Which models are illegible under what conditions, and why? How does that impact monitorability?
Evaluation logs are viewable at: https://safety-research.github.io/legibility
This site is auto-deployed via GitHub Pages using inspect view bundle on every push to main.
Systematic evaluation of whether external "reader" models can follow chain-of-thought reasoning produced by "generator" models. Tests whether reasoning legibility is a property of the CoT itself vs. the reader's capabilities.
Pipeline:
- Step 1 — CoT Generation: 3 generators produce K=6 CoTs per question on GPQA-Diamond + MATH-500
- Step 2 — Reader Evaluation: 4 readers evaluate under 3 conditions (self-CoT, crossfill, no-CoT)

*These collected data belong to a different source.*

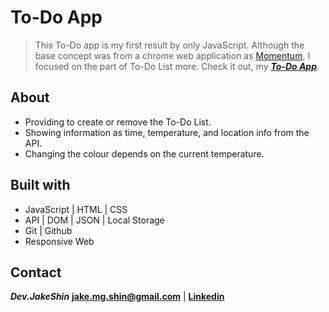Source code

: # To-Do App

>This To-Do app is my first result by only JavaScript. Although the base concept was from a chrome web application as [Momentum](https://chrome.google.com/webstore/detail/momentum/laookkfknpbbblfpciffpaejjkokdgca?hl=fr), I focused on the part of To-Do List more. Check it out, my ***[To-Do App](https://jake-mg-shin.github.io/to-do-list-v1/)***.

## About

- Providing to create or remove the To-Do List.
- Showing information as time, temperature, and location info from the API.
- Changing the colour depends on the current temperature.

## Built with

- JavaScript | HTML | CSS
- API | DOM | JSON | Local Storage
- Git | Github
- Responsive Web

## Contact

***Dev.JakeShin***  **jake.mg.shin@gmail.com** | **[Linkedin](https://www.linkedin.com/in/developer-js/)**
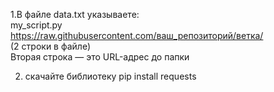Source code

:1.В файле data.txt указываете:     
my_script.py                         
https://raw.githubusercontent.com/ваш_репозиторий/ветка/                   
(2 строки в файле)        
Вторая строка — это URL-адрес до папки           

2. скачайте библиотеку pip install requests
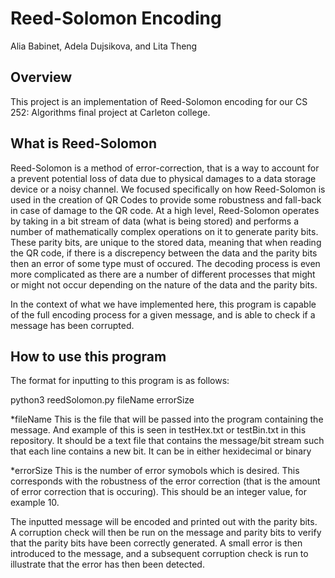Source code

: # Reed-Solomon Encoding
Alia Babinet, Adela Dujsikova, and Lita Theng

## Overview
This project is an implementation of Reed-Solomon encoding for our CS 252: Algorithms final project at Carleton college.

## What is Reed-Solomon
Reed-Solomon is a method of error-correction, that is a way to account for a prevent potential loss of data due to physical damages to a data storage device or a noisy channel. We focused specifically on how Reed-Solomon is used in the creation of QR Codes to provide some robustness and fall-back in case of damage to the QR code. At a high level, Reed-Solomon operates by taking in a bit stream of data (what is being stored) and performs a number of mathematically complex operations on it to generate parity bits. These parity bits, are unique to the stored data, meaning that when reading the QR code, if there is a discrepency between the data and the parity bits then an error of some type must of occured. The decoding process is even more complicated as there are a number of different processes that might or might not occur depending on the nature of the data and the parity bits.

In the context of what we have implemented here, this program is capable of the full encoding process for a given message, and is able to check if a message has been corrupted.

## How to use this program
The format for inputting to this program is as follows:

python3 reedSolomon.py fileName errorSize

*fileName
  This is the file that will be passed into the program containing the message. And example of this is seen in testHex.txt or testBin.txt in this repository. It should be a text file that contains the message/bit stream such that each line contains a new bit. It can be in either hexidecimal or binary
  
*errorSize
  This is the number of error symobols which is desired. This corresponds with the robustness of the error correction (that is the amount of error correction that is occuring). This should be an integer value, for example 10.
  
The inputted message will be encoded and printed out with the parity bits. A corruption check will then be run on the message and parity bits to verify that the parity bits have been correctly generated. A small error is then introduced to the message, and a subsequent corruption check is run to illustrate that the error has then been detected.

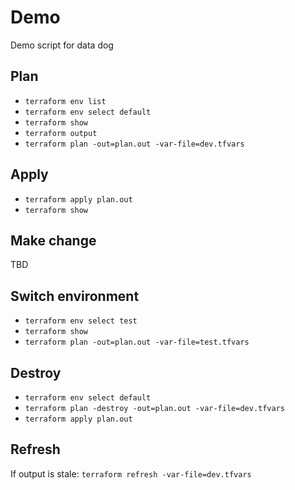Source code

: # Demo
Demo script for data dog

## Plan
- `terraform env list`
- `terraform env select default`
- `terraform show`
- `terraform output`
- `terraform plan -out=plan.out -var-file=dev.tfvars`

## Apply
- `terraform apply plan.out`
- `terraform show`

## Make change
TBD

## Switch environment
- `terraform env select test`
- `terraform show`
- `terraform plan -out=plan.out -var-file=test.tfvars`

## Destroy
- `terraform env select default`
- `terraform plan -destroy -out=plan.out -var-file=dev.tfvars`
- `terraform apply plan.out`

## Refresh
If output is stale: `terraform refresh -var-file=dev.tfvars`
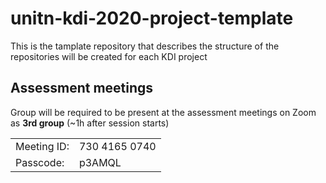# unitn-kdi-2020-project-template
This is the tamplate repository that describes the structure of the repositories will be created for each KDI project

## Assessment meetings
Group will be required to be present at the assessment meetings on Zoom as **3rd group** (~1h after session starts)

| | | 
|------------|---------------|
 Meeting ID: | 730 4165 0740
 Passcode:   | p3AMQL       
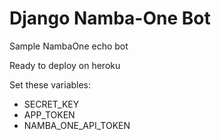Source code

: # Django Namba-One Bot

Sample NambaOne echo bot 

Ready to deploy on heroku

Set these variables:

- SECRET_KEY
- APP_TOKEN
- NAMBA_ONE_API_TOKEN
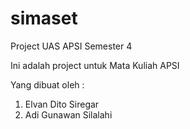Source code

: # simaset
Project UAS APSI Semester 4

Ini adalah project untuk Mata Kuliah APSI

Yang dibuat oleh : 
1. Elvan Dito Siregar
2. Adi Gunawan Silalahi
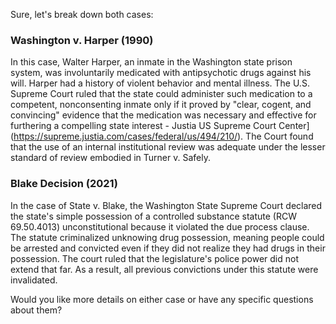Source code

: Sure, let's break down both cases:

### Washington v. Harper (1990)
In this case, Walter Harper, an inmate in the Washington state prison system, was involuntarily medicated with antipsychotic drugs against his will. Harper had a history of violent behavior and mental illness. The U.S. Supreme Court ruled that the state could administer such medication to a competent, nonconsenting inmate only if it proved by "clear, cogent, and convincing" evidence that the medication was necessary and effective for furthering a compelling state interest - Justia US Supreme Court Center](https://supreme.justia.com/cases/federal/us/494/210/). The Court found that the use of an internal institutional review was adequate under the lesser standard of review embodied in Turner v. Safely.

### Blake Decision (2021)
In the case of State v. Blake, the Washington State Supreme Court declared the state's simple possession of a controlled substance statute (RCW 69.50.4013) unconstitutional because it violated the due process clause. The statute criminalized unknowing drug possession, meaning people could be arrested and convicted even if they did not realize they had drugs in their possession. The court ruled that the legislature's police power did not extend that far. As a result, all previous convictions under this statute were invalidated.

Would you like more details on either case or have any specific questions about them?



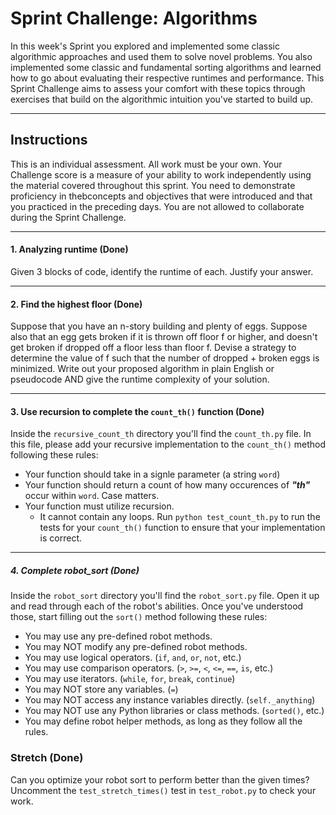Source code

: # Sprint Challenge: Algorithms
In this week's Sprint you explored and implemented some classic algorithmic approaches and used them to solve novel problems. 
You also implemented some classic and fundamental sorting algorithms and learned how to go about evaluating their respective runtimes and performance. 
This Sprint Challenge aims to assess your comfort with these topics through exercises that build on the algorithmic intuition you've started to build up.
******
## Instructions
This is an individual assessment. All work must be your own. 
Your Challenge score is a measure of your ability to work independently using the material covered throughout this sprint. 
You need to demonstrate proficiency in thebconcepts and objectives that were introduced and that you practiced in the preceding days.
You are not allowed to collaborate during the Sprint Challenge.
******
#### 1. Analyzing runtime (Done)
Given 3 blocks of code, identify the runtime of each. Justify your answer.
******
#### 2. Find the highest floor (Done)
Suppose that you have an n-story building and plenty of eggs. 
Suppose also that an egg gets broken if it is thrown off floor f or higher, and doesn't get broken if dropped off a floor less than floor f. 
Devise a strategy to determine the value of f such that the number of dropped + broken eggs is minimized.
Write out your proposed algorithm in plain English or pseudocode AND give the runtime complexity of your solution.
******
#### 3. Use recursion to complete the `count_th()` function  (Done)
Inside the `recursive_count_th` directory you'll find the `count_th.py` file. 
In this file, please add your recursive implementation to the `count_th()` method following these rules:
* Your function should take in a signle parameter (a string `word`)
* Your function should return a count of how many occurences of ***"th"*** occur within `word`. Case matters.
* Your function must utilize recursion. 
  * It cannot contain any loops.
Run `python test_count_th.py` to run the tests for your `count_th()` function to ensure that your implementation is correct.
******
##### 4. Complete robot_sort (Done)
Inside the `robot_sort` directory you'll find the `robot_sort.py` file. 
Open it up and read through each of the robot's abilities. 
Once you've understood those, start filling out the `sort()` method following these rules:
  * You may use any pre-defined robot methods.
  * You may NOT modify any pre-defined robot methods.
  * You may use logical operators. (`if`, `and`, `or`, `not`, etc.)
  * You may use comparison operators. (`>`, `>=`, `<`, `<=`, `==`, `is`, etc.)
  * You may use iterators. (`while`, `for`, `break`, `continue`)
  * You may NOT store any variables. (`=`)
  * You may NOT access any instance variables directly. (`self._anything`)
  * You may NOT use any Python libraries or class methods. (`sorted()`, etc.)
  * You may define robot helper methods, as long as they follow all the rules.

### Stretch (Done)
Can you optimize your robot sort to perform better than the given times?
Uncomment the `test_stretch_times()` test in `test_robot.py` to check your work.
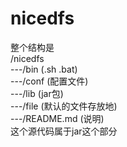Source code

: # nicedfs
整个结构是</br>
/nicedfs</br>
	---/bin (.sh .bat)</br>
	---/conf (配置文件)</br>
	---/lib (jar包)</br>
	---/file (默认的文件存放地)</br>
	---/README.md (说明)</br>
这个源代码属于jar这个部分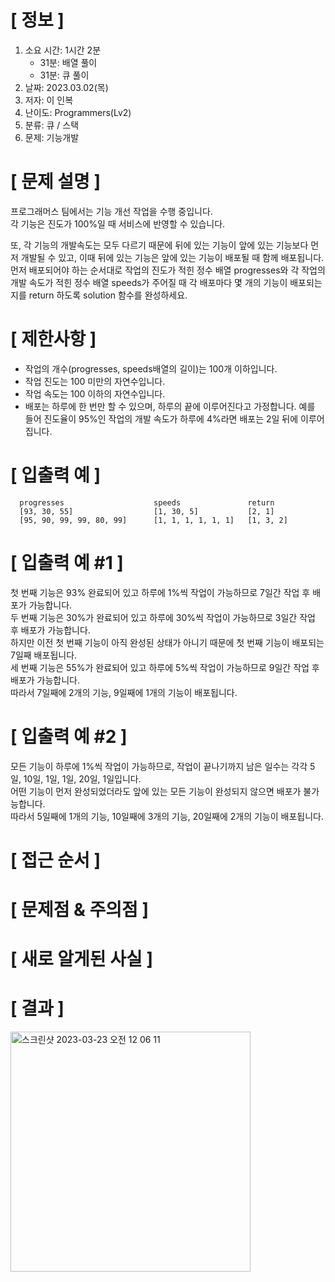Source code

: # **[ 정보 ]**
1. 소요 시간: 1시간 2분
   - 31분: 배열 풀이
   - 31분: 큐 풀이
2. 날짜: 2023.03.02(목)
3. 저자: 이 인복
4. 난이도: Programmers(Lv2)
5. 분류: 큐 / 스택   
6. 문제: 기능개발

# **[ 문제 설명 ]**
프로그래머스 팀에서는 기능 개선 작업을 수행 중입니다.   
각 기능은 진도가 100%일 때 서비스에 반영할 수 있습니다.

또, 각 기능의 개발속도는 모두 다르기 때문에 뒤에 있는 기능이 앞에 있는 기능보다 먼저 개발될 수 있고, 이때 뒤에 있는 기능은 앞에 있는 기능이 배포될 때 함께 배포됩니다.   
먼저 배포되어야 하는 순서대로 작업의 진도가 적힌 정수 배열 progresses와 각 작업의 개발 속도가 적힌 정수 배열 speeds가 주어질 때 각 배포마다 몇 개의 기능이 배포되는지를 return 하도록 solution 함수를 완성하세요.

# **[ 제한사항 ]**
- 작업의 개수(progresses, speeds배열의 길이)는 100개 이하입니다.
- 작업 진도는 100 미만의 자연수입니다.
- 작업 속도는 100 이하의 자연수입니다.
- 배포는 하루에 한 번만 할 수 있으며, 하루의 끝에 이루어진다고 가정합니다. 예를 들어 진도율이 95%인 작업의 개발 속도가 하루에 4%라면 배포는 2일 뒤에 이루어집니다.

# **[ 입출력 예 ]**
      progresses	                speeds	             return
      [93, 30, 55]	                [1, 30, 5]	         [2, 1]
      [95, 90, 99, 99, 80, 99]	    [1, 1, 1, 1, 1, 1]	 [1, 3, 2]

# **[ 입출력 예 #1 ]**
첫 번째 기능은 93% 완료되어 있고 하루에 1%씩 작업이 가능하므로 7일간 작업 후 배포가 가능합니다.   
두 번째 기능은 30%가 완료되어 있고 하루에 30%씩 작업이 가능하므로 3일간 작업 후 배포가 가능합니다.  
하지만 이전 첫 번째 기능이 아직 완성된 상태가 아니기 때문에 첫 번째 기능이 배포되는 7일째 배포됩니다.   
세 번째 기능은 55%가 완료되어 있고 하루에 5%씩 작업이 가능하므로 9일간 작업 후 배포가 가능합니다.   
따라서 7일째에 2개의 기능, 9일째에 1개의 기능이 배포됩니다.

# **[ 입출력 예 #2 ]**
모든 기능이 하루에 1%씩 작업이 가능하므로, 작업이 끝나기까지 남은 일수는 각각 5일, 10일, 1일, 1일, 20일, 1일입니다.   
어떤 기능이 먼저 완성되었더라도 앞에 있는 모든 기능이 완성되지 않으면 배포가 불가능합니다.   
따라서 5일째에 1개의 기능, 10일째에 3개의 기능, 20일째에 2개의 기능이 배포됩니다.

# **[ 접근 순서 ]**

# **[ 문제점 & 주의점 ]**

# **[ 새로 알게된 사실 ]**

# **[ 결과 ]**
<img width="384" alt="스크린샷 2023-03-23 오전 12 06 11" src="https://user-images.githubusercontent.com/59809278/226948228-0c5f0203-376b-4879-9ef1-f00143182176.png">
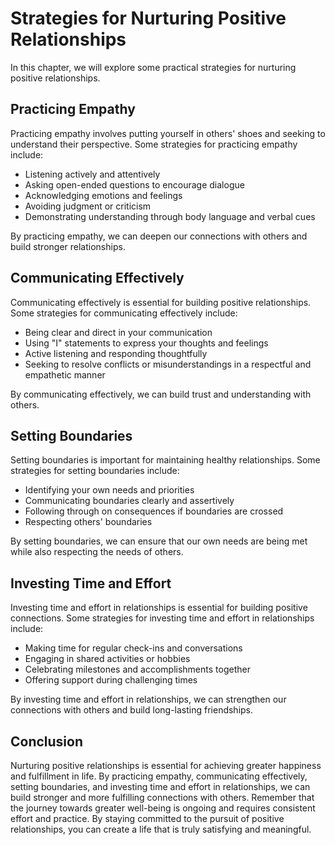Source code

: Strategies for Nurturing Positive Relationships
============================================================================================

In this chapter, we will explore some practical strategies for nurturing positive relationships.

Practicing Empathy
------------------

Practicing empathy involves putting yourself in others' shoes and seeking to understand their perspective. Some strategies for practicing empathy include:

* Listening actively and attentively
* Asking open-ended questions to encourage dialogue
* Acknowledging emotions and feelings
* Avoiding judgment or criticism
* Demonstrating understanding through body language and verbal cues

By practicing empathy, we can deepen our connections with others and build stronger relationships.

Communicating Effectively
-------------------------

Communicating effectively is essential for building positive relationships. Some strategies for communicating effectively include:

* Being clear and direct in your communication
* Using "I" statements to express your thoughts and feelings
* Active listening and responding thoughtfully
* Seeking to resolve conflicts or misunderstandings in a respectful and empathetic manner

By communicating effectively, we can build trust and understanding with others.

Setting Boundaries
------------------

Setting boundaries is important for maintaining healthy relationships. Some strategies for setting boundaries include:

* Identifying your own needs and priorities
* Communicating boundaries clearly and assertively
* Following through on consequences if boundaries are crossed
* Respecting others' boundaries

By setting boundaries, we can ensure that our own needs are being met while also respecting the needs of others.

Investing Time and Effort
-------------------------

Investing time and effort in relationships is essential for building positive connections. Some strategies for investing time and effort in relationships include:

* Making time for regular check-ins and conversations
* Engaging in shared activities or hobbies
* Celebrating milestones and accomplishments together
* Offering support during challenging times

By investing time and effort in relationships, we can strengthen our connections with others and build long-lasting friendships.

Conclusion
----------

Nurturing positive relationships is essential for achieving greater happiness and fulfillment in life. By practicing empathy, communicating effectively, setting boundaries, and investing time and effort in relationships, we can build stronger and more fulfilling connections with others. Remember that the journey towards greater well-being is ongoing and requires consistent effort and practice. By staying committed to the pursuit of positive relationships, you can create a life that is truly satisfying and meaningful.
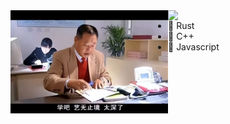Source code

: <a href="https://github.com/zhangyemengren">
   <img style="float: left; width: 50%;" src="https://github.com/zhangyemengren/zhangyemengren/blob/main/T2qHVuh5zgP8x6.webp?row=true"/>
</a>
<a href="https://github.com/zhangyemengren">
   <img style="float: right; width: 50%;" src="https://github-readme-stats.vercel.app/api/top-langs/?username=zhangyemengren&layout=compact"/>
</a>

- 📗 Rust
- 📘 C++
- 📙 Javascript
  

  


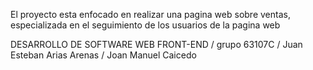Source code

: El proyecto esta enfocado en realizar una pagina web sobre ventas, especializada en el seguimiento de los usuarios de la pagina web

DESARROLLO DE SOFTWARE WEB FRONT-END / grupo 63107C / Juan Esteban Arias Arenas / Joan Manuel Caicedo
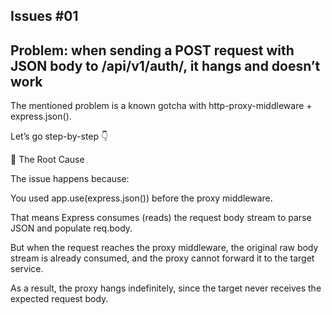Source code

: ## Issues #01
## Problem: when sending a POST request with JSON body to /api/v1/auth/, it hangs and doesn’t work
The mentioned problem is a known gotcha with http-proxy-middleware + express.json().

Let’s go step-by-step 👇

🧩 The Root Cause

The issue happens because:

You used app.use(express.json()) before the proxy middleware.

That means Express consumes (reads) the request body stream to parse JSON and populate req.body.

But when the request reaches the proxy middleware, the original raw body stream is already consumed, and the proxy cannot forward it to the target service.

As a result, the proxy hangs indefinitely, since the target never receives the expected request body.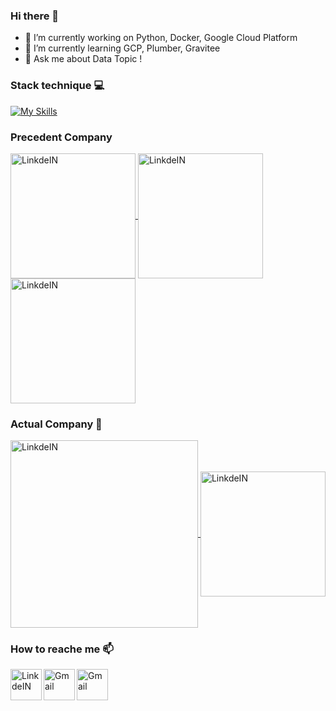 ### Hi there 👋


- 🔭 I’m currently working on Python, Docker, Google Cloud Platform
- 🌱 I’m currently learning GCP, Plumber, Gravitee 
- 💬 Ask me about Data Topic ! 


### Stack technique :computer:



[![My Skills](https://skills.thijs.gg/icons?i=py,r,md,git,gcp,bash,regex)](https://skills.thijs.gg)



### Precedent Company


<a target="_blank" href="https://www.comrod.com/">
  <img align="center" alt="LinkdeIN" width="200px" src="https://www.comrod.com/wp-content/uploads/new-logo-web.png" />
</a>
<a target="_blank" href="https://www.damart.fr/">
  <img align="center" alt="LinkdeIN" width="200px" src="https://www.damart.fr/media/logo/default/logo-damart.png" />
</a>
<a target="_blank" href="https://www.laposte.fr/">
  <img align="center" alt="LinkdeIN" width="200px" src="https://cdn.worldvectorlogo.com/logos/la-poste-logo.svg" />
</a>


### Actual Company :office:


<a target="_blank" href="https://www.linkedin.com/in/fran%C3%A7ois-lenne-5975b9174/">
  <img align="center" alt="LinkdeIN" width="300px" src="https://cdn.worldvectorlogo.com/logos/capgemini-logo-2017.svg" />
</a>
<a target="_blank" href="https://www.linkedin.com/in/fran%C3%A7ois-lenne-5975b9174/">
  <img align="center" alt="LinkdeIN" width="200px" src="https://cdn.worldvectorlogo.com/logos/auchan-51597.svg" />
</a>



### How to reache me :mailbox:

<a target="_blank" href="https://www.linkedin.com/in/fran%C3%A7ois-lenne-5975b9174/">
  <img align="left" alt="LinkdeIN" width="50px" src="https://cdn.jsdelivr.net/gh/devicons/devicon/icons/linkedin/linkedin-original.svg" />
</a>
<a target="_blank" href="mailto:francois.lenne59@gmail.com">
  <img align="left" alt="Gmail" width="50px" src="https://cdn.jsdelivr.net/npm/simple-icons@v3/icons/gmail.svg" />
</a>
<a target="_blank" href="mailto:francois.lenne59@gmail.com">
  <img align="left" alt="Gmail" width="50px" src="https://cdn.jsdelivr.net/npm/simple-icons@v3/icons/discord.svg" />
</a>
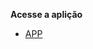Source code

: **Acesse a aplição**

- [APP](https://github.com/KeylaneSilva/fullstack-node-react/tree/master/App)

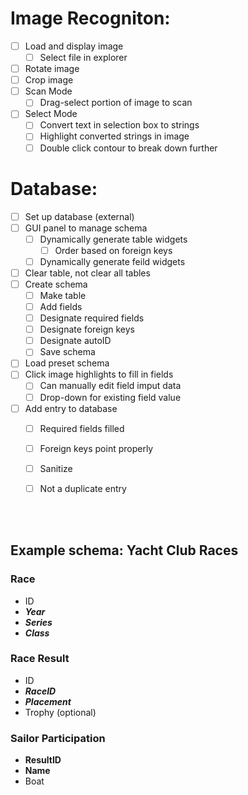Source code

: # Image Recogniton:
- [ ] Load and display image
  - [ ] Select file in explorer
- [ ] Rotate image
- [ ] Crop image
- [ ] Scan Mode
  - [ ] Drag-select portion of image to scan
- [ ] Select Mode
  - [ ] Convert text in selection box to strings
  - [ ] Highlight converted strings in image
  - [ ] Double click contour to break down further

# Database:
- [ ] Set up database (external)
- [ ] GUI panel to manage schema
  - [ ] Dynamically generate table widgets
    - [ ] Order based on foreign keys
  - [ ] Dynamically generate feild widgets
- [ ] Clear table, not clear all tables
- [ ] Create schema
  - [ ] Make table
  - [ ] Add fields
  - [ ] Designate required fields
  - [ ] Designate foreign keys
  - [ ] Designate autoID
  - [ ] Save schema
- [ ] Load preset schema
- [ ] Click image highlights to fill in fields
  - [ ] Can manually edit field imput data
  - [ ] Drop-down for existing field value
- [ ] Add entry to database
  - [ ] Required fields filled
  - [ ] Foreign keys point properly
  - [ ] Sanitize
  - [ ] Not a duplicate entry


<br></br>
## Example schema: Yacht Club Races
### Race
- ID
- ***Year***
- ***Series***
- ***Class***

### Race Result
- ID
- ***RaceID***
- ***Placement***
- Trophy (optional)

### Sailor Participation
- **ResultID**
- **Name**
- Boat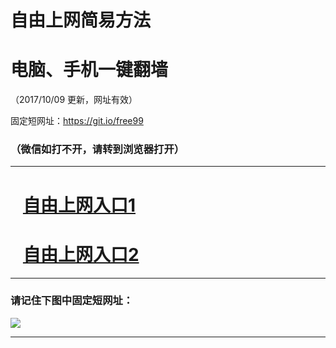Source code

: ﻿# 自由上网简易方法

# 电脑、手机一键翻墙

（2017/10/09 更新，网址有效）

固定短网址：https://git.io/free99

### （微信如打不开，请转到浏览器打开）


***





# &nbsp;&nbsp; <a href="http://ft535128913.fwq-tz-1001.info/fwqtz01.html?t=10090013070 " target="_blank">自由上网入口1</a>
# &nbsp;&nbsp; <a href="http://ft2781928765.fwq-tz-1002.info/fwqtz02.html?t=100900132519 " target="_blank">自由上网入口2</a>
***

### 请记住下图中固定短网址：

<img src="https://s3-us-west-2.amazonaws.com/fwq-1001/yjfq-20170905okok.png" /> 


***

- Step 3 — Classification: each CoT classified as
ANSWER_LEAKED,REASONING_LEGIBLE, orILLEGIBLE
See experiments/2026/15-4-2026/SPEC.md for the full protocol.
experiments/
2026/
15-4-2026/
eval.py # @task definitions + eval_set() orchestration
config.py # Model IDs, constants, log directories
data.py # Dataset loading + CoT extraction from logs
solvers.py # Custom solvers: cot_generation, crossfill, self_cot, no_cot
scorers.py # Custom scorers: generator/reader correctness
classify.py # Post-processing: 3-tier classification + validation
plot.py # Visualization of classification results
logs/ # Inspect eval logs (tracked with Git LFS)
pip install inspect-ai datasets scikit-learn matplotlib numpy
# Run Step 1 (CoT generation)
cd experiments/2026/15-4-2026
inspect eval-set eval.py@cot_gen_G1 eval.py@cot_gen_G2 eval.py@cot_gen_G3 \
--log-dir logs/step1_generation
# View logs locally
inspect view --log-dir logs --recursive